The bulk of this is the £510.69million taken out against the football club itself. And for the first time, it has been confirmed exactly when the money is due to be paid back.

 

Four major loans have been taken out, all dating back to the last refinancing deal on August 16, 2006, which must be paid back within seven and 10 years.

 

So, starting from June 2013, substantial sums, way beyond the £45.5million currently coming out of United's profits to make interest repayments, must be found by the Glazer family.

 

Further refinancing cannot be ruled out, although in the current financial climate, it is difficult to see any lender willing to take on such an undertaking.

 

The Glazers have never given any indication as to how they intend to pay the loans back.

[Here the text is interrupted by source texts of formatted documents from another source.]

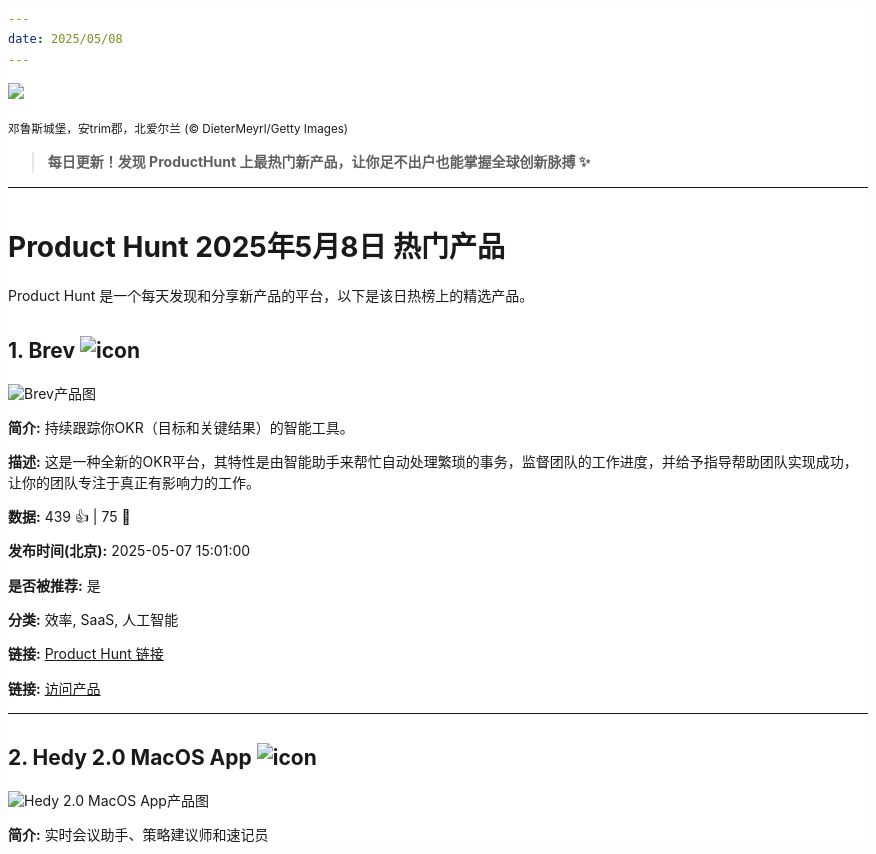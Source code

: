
 ```yaml
---
date: 2025/05/08
---
```


<img src="https://cn.bing.com/th?id=OHR.DunluceIreland_EN-US6236791025_UHD.jpg&rf=LaDigue_UHD.jpg&pid=hp&w=3840&h=2160&rs=1&c=4" width="800" />

<small>邓鲁斯城堡，安trim郡，北爱尔兰 (© DieterMeyrl/Getty Images)</small>

> **每日更新！发现 ProductHunt 上最热门新产品，让你足不出户也能掌握全球创新脉搏 ✨**

---

# Product Hunt 2025年5月8日 热门产品

Product Hunt 是一个每天发现和分享新产品的平台，以下是该日热榜上的精选产品。

<div class="product-card">

## 1. Brev ![icon](https://ph-files.imgix.net/10be8eca-8ae9-4fcf-84d5-3b88ab492be5.png?auto=format&w=30)

![Brev产品图](https://ph-files.imgix.net/7bf41961-5085-4dec-b63e-f6f4b7500153.png?auto=format&w=700)

**简介:** 持续跟踪你OKR（目标和关键结果）的智能工具。

**描述:** 这是一种全新的OKR平台，其特性是由智能助手来帮忙自动处理繁琐的事务，监督团队的工作进度，并给予指导帮助团队实现成功，让你的团队专注于真正有影响力的工作。

**数据:** 439 👍 | 75 💬

**发布时间(北京):** 2025-05-07 15:01:00

**是否被推荐:** 是

**分类:** 效率, SaaS, 人工智能

**链接:** [Product Hunt 链接](https://www.producthunt.com/posts/brev?utm_campaign=producthunt-api&utm_medium=api-v2&utm_source=Application%3A+producthunt-hots+%28ID%3A+183917%29)

**链接:** [访问产品](https://www.producthunt.com/r/VCELF2DTKCZESW?utm_campaign=producthunt-api&utm_medium=api-v2&utm_source=Application%3A+producthunt-hots+%28ID%3A+183917%29)

</div>

---

<div class="product-card">

## 2. Hedy 2.0 MacOS App ![icon](https://ph-files.imgix.net/39bcb3c2-a7fd-483d-8546-a9a514535d73.png?auto=format&w=30)

![Hedy 2.0 MacOS App产品图](https://ph-files.imgix.net/a00e0e12-9ddd-445c-b536-40b937189ff0.png?auto=format&w=700)

**简介:** 实时会议助手、策略建议师和速记员
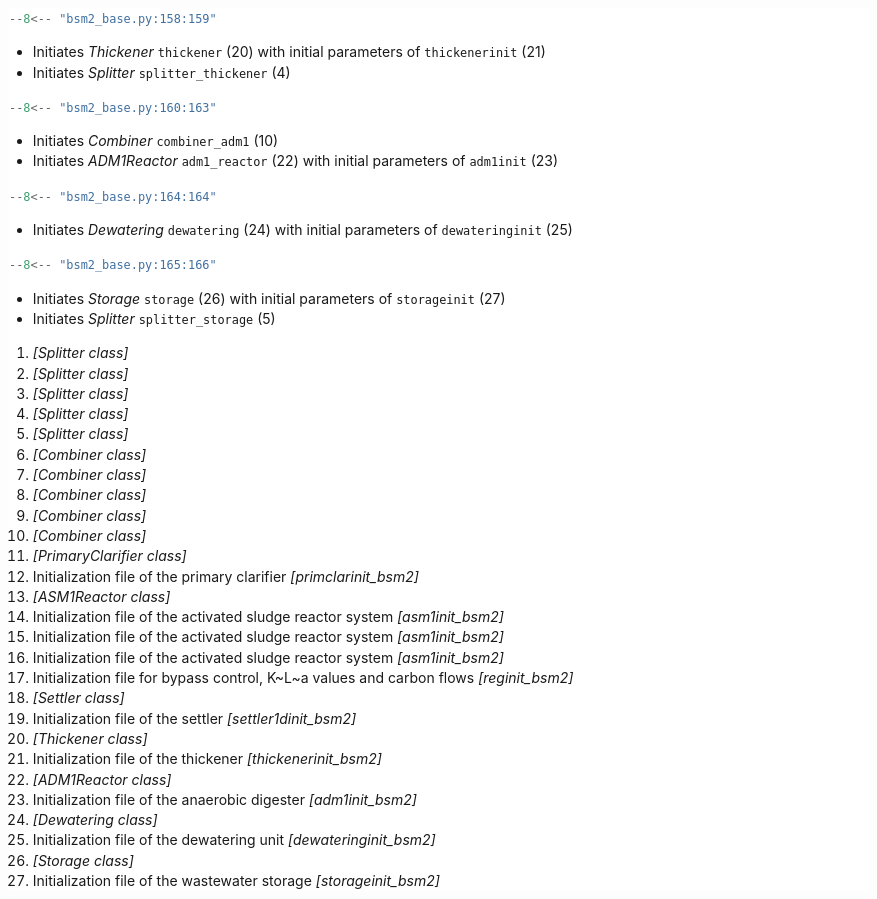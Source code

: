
 ```python title="bsm2_base.py", linenums="158"
--8<-- "bsm2_base.py:158:159"
```

- Initiates *Thickener* `thickener` (20) with
  initial parameters of `thickenerinit` (21)
- Initiates *Splitter* `splitter_thickener` (4)

```python title="bsm2_base.py", linenums="160"
--8<-- "bsm2_base.py:160:163"
```

- Initiates *Combiner* `combiner_adm1` (10)
- Initiates *ADM1Reactor* `adm1_reactor` (22) with
  initial parameters of `adm1init` (23)

```python title="bsm2_base.py", linenums="164"
--8<-- "bsm2_base.py:164:164"
```

- Initiates *Dewatering* `dewatering` (24) with
  initial parameters of `dewateringinit` (25)

```python title="bsm2_base.py", linenums="165"
--8<-- "bsm2_base.py:165:166"
```

- Initiates *Storage* `storage` (26) with
  initial parameters of `storageinit` (27)
- Initiates *Splitter* `splitter_storage` (5)

</div>

1.  *[Splitter class]*
2.  *[Splitter class]*
3.  *[Splitter class]*
4.  *[Splitter class]*
5.  *[Splitter class]*
6.  *[Combiner class]*
7.  *[Combiner class]*
8.  *[Combiner class]*
9.  *[Combiner class]*
10.  *[Combiner class]*
11.  *[PrimaryClarifier class]*
12.  Initialization file of the primary clarifier *[primclarinit_bsm2]*
13.  *[ASM1Reactor class]*
14.  Initialization file of the activated sludge reactor system *[asm1init_bsm2]*
15.  Initialization file of the activated sludge reactor system *[asm1init_bsm2]*
16.  Initialization file of the activated sludge reactor system *[asm1init_bsm2]*
17.  Initialization file for bypass control, K~L~a values and carbon flows *[reginit_bsm2]*
18.  *[Settler class]*
19.  Initialization file of the settler *[settler1dinit_bsm2]*
20.  *[Thickener class]*
21.  Initialization file of the thickener *[thickenerinit_bsm2]*
22.  *[ADM1Reactor class]*
23.  Initialization file of the anaerobic digester *[adm1init_bsm2]*
24.  *[Dewatering class]*
25.  Initialization file of the dewatering unit *[dewateringinit_bsm2]*
26.  *[Storage class]*
27.  Initialization file of the wastewater storage *[storageinit_bsm2]*
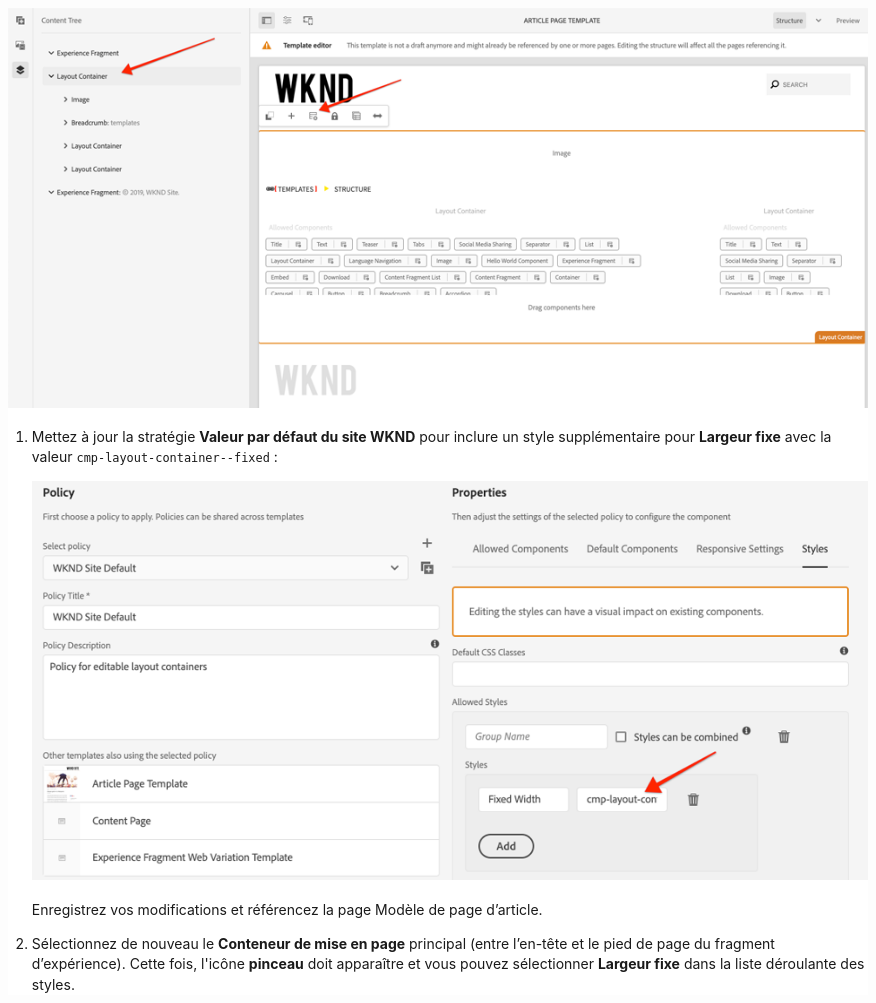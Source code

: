    ![Configuration de la stratégie de conteneur de disposition du contenu principal](assets/style-system/layout-container-article-template-policy-icon.png)

1. Mettez à jour la stratégie **Valeur par défaut du site WKND** pour inclure un style supplémentaire pour **Largeur fixe** avec la valeur `cmp-layout-container--fixed` :

   ![Mise à jour de la stratégie par défaut du site WKND  ](assets/style-system/wknd-site-default-policy-update-fixed-width.png)

   Enregistrez vos modifications et référencez la page Modèle de page d’article.

1. Sélectionnez de nouveau le **Conteneur de mise en page** principal (entre l’en-tête et le pied de page du fragment d’expérience). Cette fois, l&#39;icône **pinceau** doit apparaître et vous pouvez sélectionner **Largeur fixe** dans la liste déroulante des styles.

However, neither have they shown any sign of being too concerned about the debt mountain itself.

 

Indeed, as a stand-alone business, United can be delighted at their present performance.

 

Accounts to June 2008 reveal turnover at the Premier League and European Cup winners has risen an incredible 22% to £256.2million, underpinning a 7.5% increase in profits to £80.4million.

 

And, while wage costs have risen substantially following the arrivals of Owen Hargreaves, Carlos Tevez, Anderson and Nani, plus improved contracts for the likes of Cristiano Ronaldo, they are still well under 50% of turnover which is widely viewed in financial circles as the barometer for a well-run football club.

 

Whether, in the current financial climate, they can continue to squeeze even more from the United brand is open to doubt.

 

Attendance figures, while still extremely healthy, are showing signs of dipping slightly, suggesting further controversial increases in ticket prices might have more of a negative effect than has previously been the case.

 

Income from media streams, which show up a mammoth 30% rise to £90.7million, might offer more scope for improvement given the domestic Premier League TV deal has gone up 5%, with the overseas contracts likely to exceed that figure.

 

However, balanced against that is a rare surplus of £21million on transfers, generated by the sales of Gabriel Heinze, Giuseppe Rossi and Gerard Pique among others, plus an uncertain commercial market.

 

United are already touting for new shirt sponsors after AIG confirmed they will not be extending an overall £18million annual deal when it expires next year.

 

Indeed, given the company is now effectively in the hands of the US government, some politicians believe the entire contract should be ripped up.

 

Another financial institution, Prudential, is the latest to confirm they are in talks with Red Devils officials, joining a group that also includes Saudi Telecom and Indian corporate giant Sahara.

 

However, the deal United are eventually able to strike will offer a good indication of whether Old Trafford can continue to ride out the global recession.